Try it
Which lines in the records below contain the word "React"? Copy each one out.

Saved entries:
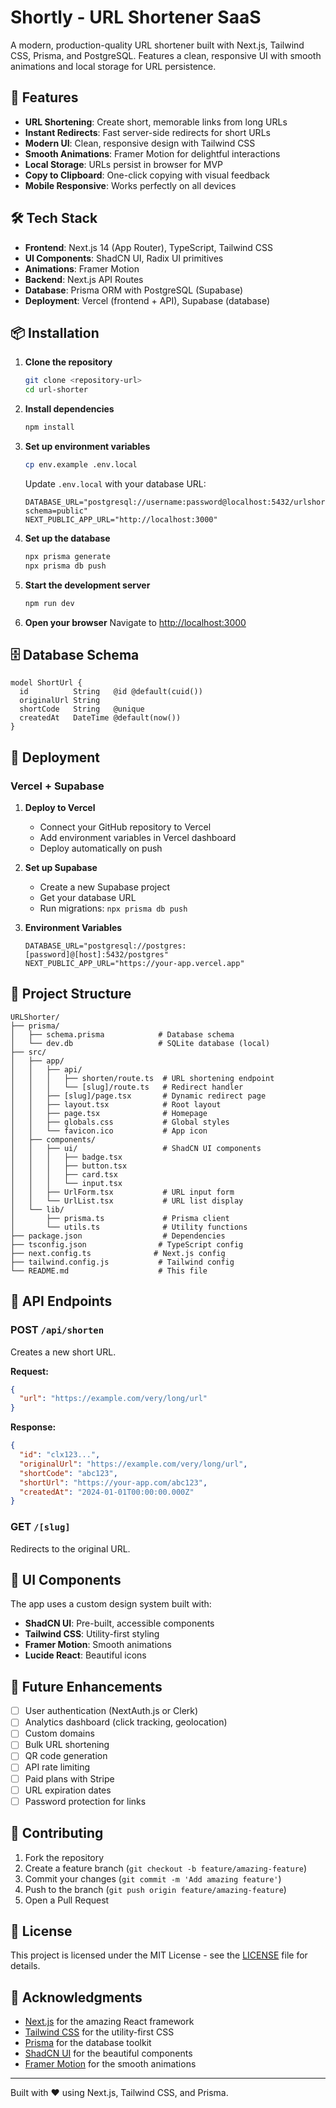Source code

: # Shortly - URL Shortener SaaS

A modern, production-quality URL shortener built with Next.js, Tailwind CSS, Prisma, and PostgreSQL. Features a clean, responsive UI with smooth animations and local storage for URL persistence.

## 🚀 Features

- **URL Shortening**: Create short, memorable links from long URLs
- **Instant Redirects**: Fast server-side redirects for short URLs
- **Modern UI**: Clean, responsive design with Tailwind CSS
- **Smooth Animations**: Framer Motion for delightful interactions
- **Local Storage**: URLs persist in browser for MVP
- **Copy to Clipboard**: One-click copying with visual feedback
- **Mobile Responsive**: Works perfectly on all devices

## 🛠️ Tech Stack

- **Frontend**: Next.js 14 (App Router), TypeScript, Tailwind CSS
- **UI Components**: ShadCN UI, Radix UI primitives
- **Animations**: Framer Motion
- **Backend**: Next.js API Routes
- **Database**: Prisma ORM with PostgreSQL (Supabase)
- **Deployment**: Vercel (frontend + API), Supabase (database)

## 📦 Installation

1. **Clone the repository**
   ```bash
   git clone <repository-url>
   cd url-shorter
   ```

2. **Install dependencies**
   ```bash
   npm install
   ```

3. **Set up environment variables**
   ```bash
   cp env.example .env.local
   ```
   
   Update `.env.local` with your database URL:
   ```env
   DATABASE_URL="postgresql://username:password@localhost:5432/urlshorter?schema=public"
   NEXT_PUBLIC_APP_URL="http://localhost:3000"
   ```

4. **Set up the database**
   ```bash
   npx prisma generate
   npx prisma db push
   ```

5. **Start the development server**
   ```bash
   npm run dev
   ```

6. **Open your browser**
   Navigate to [http://localhost:3000](http://localhost:3000)

## 🗄️ Database Schema

```prisma
model ShortUrl {
  id          String   @id @default(cuid())
  originalUrl String
  shortCode   String   @unique
  createdAt   DateTime @default(now())
}
```

## 🚀 Deployment

### Vercel + Supabase

1. **Deploy to Vercel**
   - Connect your GitHub repository to Vercel
   - Add environment variables in Vercel dashboard
   - Deploy automatically on push

2. **Set up Supabase**
   - Create a new Supabase project
   - Get your database URL
   - Run migrations: `npx prisma db push`

3. **Environment Variables**
   ```env
   DATABASE_URL="postgresql://postgres:[password]@[host]:5432/postgres"
   NEXT_PUBLIC_APP_URL="https://your-app.vercel.app"
   ```

## 📁 Project Structure

```
URLShorter/
├── prisma/
│   ├── schema.prisma            # Database schema
│   └── dev.db                   # SQLite database (local)
├── src/
│   ├── app/
│   │   ├── api/
│   │   │   ├── shorten/route.ts  # URL shortening endpoint
│   │   │   └── [slug]/route.ts   # Redirect handler
│   │   ├── [slug]/page.tsx       # Dynamic redirect page
│   │   ├── layout.tsx            # Root layout
│   │   ├── page.tsx              # Homepage
│   │   ├── globals.css           # Global styles
│   │   └── favicon.ico           # App icon
│   ├── components/
│   │   ├── ui/                   # ShadCN UI components
│   │   │   ├── badge.tsx
│   │   │   ├── button.tsx
│   │   │   ├── card.tsx
│   │   │   └── input.tsx
│   │   ├── UrlForm.tsx           # URL input form
│   │   └── UrlList.tsx           # URL list display
│   └── lib/
│       ├── prisma.ts             # Prisma client
│       └── utils.ts              # Utility functions
├── package.json                  # Dependencies
├── tsconfig.json                # TypeScript config
├── next.config.ts              # Next.js config
├── tailwind.config.js           # Tailwind config
└── README.md                    # This file
```

## 🔧 API Endpoints

### POST `/api/shorten`
Creates a new short URL.

**Request:**
```json
{
  "url": "https://example.com/very/long/url"
}
```

**Response:**
```json
{
  "id": "clx123...",
  "originalUrl": "https://example.com/very/long/url",
  "shortCode": "abc123",
  "shortUrl": "https://your-app.com/abc123",
  "createdAt": "2024-01-01T00:00:00.000Z"
}
```

### GET `/[slug]`
Redirects to the original URL.

## 🎨 UI Components

The app uses a custom design system built with:
- **ShadCN UI**: Pre-built, accessible components
- **Tailwind CSS**: Utility-first styling
- **Framer Motion**: Smooth animations
- **Lucide React**: Beautiful icons

## 🔮 Future Enhancements

- [ ] User authentication (NextAuth.js or Clerk)
- [ ] Analytics dashboard (click tracking, geolocation)
- [ ] Custom domains
- [ ] Bulk URL shortening
- [ ] QR code generation
- [ ] API rate limiting
- [ ] Paid plans with Stripe
- [ ] URL expiration dates
- [ ] Password protection for links

## 🤝 Contributing

1. Fork the repository
2. Create a feature branch (`git checkout -b feature/amazing-feature`)
3. Commit your changes (`git commit -m 'Add amazing feature'`)
4. Push to the branch (`git push origin feature/amazing-feature`)
5. Open a Pull Request

## 📄 License

This project is licensed under the MIT License - see the [LICENSE](LICENSE) file for details.

## 🙏 Acknowledgments

- [Next.js](https://nextjs.org/) for the amazing React framework
- [Tailwind CSS](https://tailwindcss.com/) for the utility-first CSS
- [Prisma](https://prisma.io/) for the database toolkit
- [ShadCN UI](https://ui.shadcn.com/) for the beautiful components
- [Framer Motion](https://www.framer.com/motion/) for the smooth animations

---

Built with ❤️ using Next.js, Tailwind CSS, and Prisma.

Result for this task
- **Lucide React**: Beautiful icons
- [Next.js](https://nextjs.org/) for the amazing React framework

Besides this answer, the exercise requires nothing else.